Brown was stewing, and his mood worsened the following morning, Monday, 16 May, when a letter from Mandelson, setting out the position as he saw it, was delivered to Brown’s office on the other side of the corridor. Brown, said Mandelson, was attracting sympathy from the lobby for his position, not least because of his unrivalled intellectual position, but he had a problem in not appearing to be the front-runner. The conclusion was painful. If Brown ran it would be a gift to the party’s enemies, and he would be blamed by the media for creating the split. The remedy would be intensive briefings to sell himself, wrote Mandelson, but the regrettable consequence of that would be to weaken Blair’s position. Even then, success could not be guaranteed. Ultimately, the card the media were playing for Blair was his ‘southern appeal’.

Mandelson may have been stating the obvious in unpartisan words, but to Brown, coiled like a spring in his lust for power, the truth was intensely hurtful. He regarded the weekend’s media analysis, the suggestion of an agreement between himself and Blair, and Mandelson’s letter as calculated to undermine his chances. ‘We’ve been betrayed,’ he muttered to a friend. He also suspected that Mandelson was helping Blair, and encouraged Tribune to report the alliance. Blair was alarmed by that possibility and directed Anji Hunter and later Michael Meacher to telephone the editor Mark Seddon. ‘It’s simply not true,’ Hunter exclaimed. The newspaper did not publish the accurate story.

Four days after John Smith’s death, the message was ‘Brown in mourning’, but the reality was also of a politician fretting. Brown required a bandwagon if he was to win the prize. Mandelson’s judgement was unfortunate but not necessarily decisive if Brown actively campaigned for support, seeking out and converting dissenters. Secluded in his office, he relied on an inner circle of MPs – Nick Brown, Doug Henderson, Andrew Smith, Nigel Griffiths and Eric Clarke, the former leader of the Scottish miners – for advice. He never paused to contemplate the possibility that outsiders might dislike a Scottish clique as much as he disdained the London establishment. Nor did he recognise how the personal weaknesses of his political advisers reflected poorly on himself. ‘Tell me what you think,’ Brown said to Henderson, who had been tramping around Westminster. ‘I don’t think you can win,’ reported his ambassador, knowing that Brown’s two brothers were urging him to stand.

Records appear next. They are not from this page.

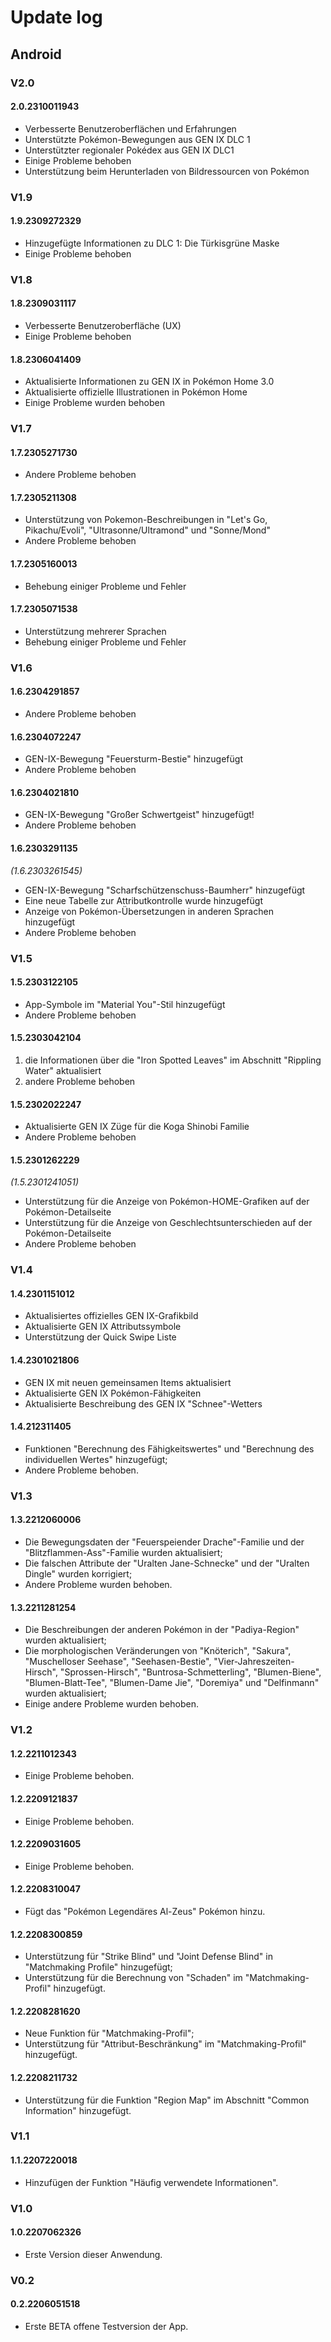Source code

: # Update log
## Android
### V2.0
#### 2.0.2310011943
- Verbesserte Benutzeroberflächen und Erfahrungen
- Unterstützte Pokémon-Bewegungen aus GEN IX DLC 1
- Unterstützter regionaler Pokédex aus GEN IX DLC1
- Einige Probleme behoben
- Unterstützung beim Herunterladen von Bildressourcen von Pokémon


### V1.9
#### 1.9.2309272329
  - Hinzugefügte Informationen zu DLC 1: Die Türkisgrüne Maske
- Einige Probleme behoben

### V1.8
#### 1.8.2309031117
- Verbesserte Benutzeroberfläche (UX)
- Einige Probleme behoben

#### 1.8.2306041409
- Aktualisierte Informationen zu GEN IX in Pokémon Home 3.0
- Aktualisierte offizielle Illustrationen in Pokémon Home
- Einige Probleme wurden behoben
### V1.7
#### 1.7.2305271730
- Andere Probleme behoben
#### 1.7.2305211308
- Unterstützung von Pokemon-Beschreibungen in "Let's Go, Pikachu/Evoli", "Ultrasonne/Ultramond" und "Sonne/Mond"
- Andere Probleme behoben
#### 1.7.2305160013
- Behebung einiger Probleme und Fehler
#### 1.7.2305071538
- Unterstützung mehrerer Sprachen
- Behebung einiger Probleme und Fehler
### V1.6
#### 1.6.2304291857
- Andere Probleme behoben
#### 1.6.2304072247
- GEN-IX-Bewegung "Feuersturm-Bestie" hinzugefügt
- Andere Probleme behoben
#### 1.6.2304021810
- GEN-IX-Bewegung "Großer Schwertgeist" hinzugefügt!
- Andere Probleme behoben
#### 1.6.2303291135
_(1.6.2303261545)_
- GEN-IX-Bewegung "Scharfschützenschuss-Baumherr" hinzugefügt
- Eine neue Tabelle zur Attributkontrolle wurde hinzugefügt
- Anzeige von Pokémon-Übersetzungen in anderen Sprachen hinzugefügt
- Andere Probleme behoben

### V1.5

#### 1.5.2303122105
- App-Symbole im "Material You"-Stil hinzugefügt
- Andere Probleme behoben

#### 1.5.2303042104
1. die Informationen über die "Iron Spotted Leaves" im Abschnitt "Rippling Water" aktualisiert
2. andere Probleme behoben
#### 1.5.2302022247
- Aktualisierte GEN IX Züge für die Koga Shinobi Familie
- Andere Probleme behoben
#### 1.5.2301262229
_(1.5.2301241051)_
- Unterstützung für die Anzeige von Pokémon-HOME-Grafiken auf der Pokémon-Detailseite
- Unterstützung für die Anzeige von Geschlechtsunterschieden auf der Pokémon-Detailseite
- Andere Probleme behoben
### V1.4
#### 1.4.2301151012
- Aktualisiertes offizielles GEN IX-Grafikbild
- Aktualisierte GEN IX Attributssymbole
- Unterstützung der Quick Swipe Liste
#### 1.4.2301021806
- GEN IX mit neuen gemeinsamen Items aktualisiert
- Aktualisierte GEN IX Pokémon-Fähigkeiten
- Aktualisierte Beschreibung des GEN IX "Schnee"-Wetters
#### 1.4.212311405
- Funktionen "Berechnung des Fähigkeitswertes" und "Berechnung des individuellen Wertes" hinzugefügt;
- Andere Probleme behoben.
### V1.3
#### 1.3.2212060006
- Die Bewegungsdaten der "Feuerspeiender Drache"-Familie und der "Blitzflammen-Ass"-Familie wurden aktualisiert;
- Die falschen Attribute der "Uralten Jane-Schnecke" und der "Uralten Dingle" wurden korrigiert;
- Andere Probleme wurden behoben.
#### 1.3.2211281254
- Die Beschreibungen der anderen Pokémon in der "Padiya-Region" wurden aktualisiert;
- Die morphologischen Veränderungen von "Knöterich", "Sakura", "Muschelloser Seehase", "Seehasen-Bestie", "Vier-Jahreszeiten-Hirsch", "Sprossen-Hirsch", "Buntrosa-Schmetterling", "Blumen-Biene", "Blumen-Blatt-Tee", "Blumen-Dame Jie", "Doremiya" und "Delfinmann" wurden aktualisiert;
- Einige andere Probleme wurden behoben.
### V1.2
#### 1.2.2211012343
- Einige Probleme behoben.
#### 1.2.2209121837
- Einige Probleme behoben.
#### 1.2.2209031605
- Einige Probleme behoben.
#### 1.2.2208310047
- Fügt das "Pokémon Legendäres Al-Zeus" Pokémon hinzu.
#### 1.2.2208300859
- Unterstützung für "Strike Blind" und "Joint Defense Blind" in "Matchmaking Profile" hinzugefügt;
- Unterstützung für die Berechnung von "Schaden" im "Matchmaking-Profil" hinzugefügt.
#### 1.2.2208281620 
- Neue Funktion für "Matchmaking-Profil";
- Unterstützung für "Attribut-Beschränkung" im "Matchmaking-Profil" hinzugefügt.
#### 1.2.2208211732
- Unterstützung für die Funktion "Region Map" im Abschnitt "Common Information" hinzugefügt.
### V1.1
#### 1.1.2207220018
- Hinzufügen der Funktion "Häufig verwendete Informationen".
### V1.0
#### 1.0.2207062326
- Erste Version dieser Anwendung.
### V0.2
#### 0.2.2206051518
- Erste BETA offene Testversion der App.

While Brown hesitated, Blair, encouraged by a personal message from David Ward that Brown had not been John Smith’s favourite son, was actively seeking support. Chris Smith, David Blunkett, Adam Ingram, the MP for East Kilbride, and Frank Dobson each expressed their support. Brown was shocked. Dobson, he had thought, would favour his redistributive socialism. Instead, Dobson complained that rather than encourage consensus government, Brown would cluster his favourites around himself. ‘ He’s an iceman,’ was the hurtful quotation. Brown was perplexed that even his assumption of Neil Kinnock’s endorsement was wrong. The former leader wondered aloud about Brown’s suitability. He was a bowler, not a batsman, suggested Kinnock. Not surprisingly, Charles Clarke, Kinnock’s chief of staff, was telling everyone that he had telephoned Blair immediately after Smith’s death to urge him to run for the leadership. Presentation and personality rather than politics was the issue. The party was desperate for an election victory. Blair may have been too right-wing for many in the party, but he was likely to appeal to the English middle class.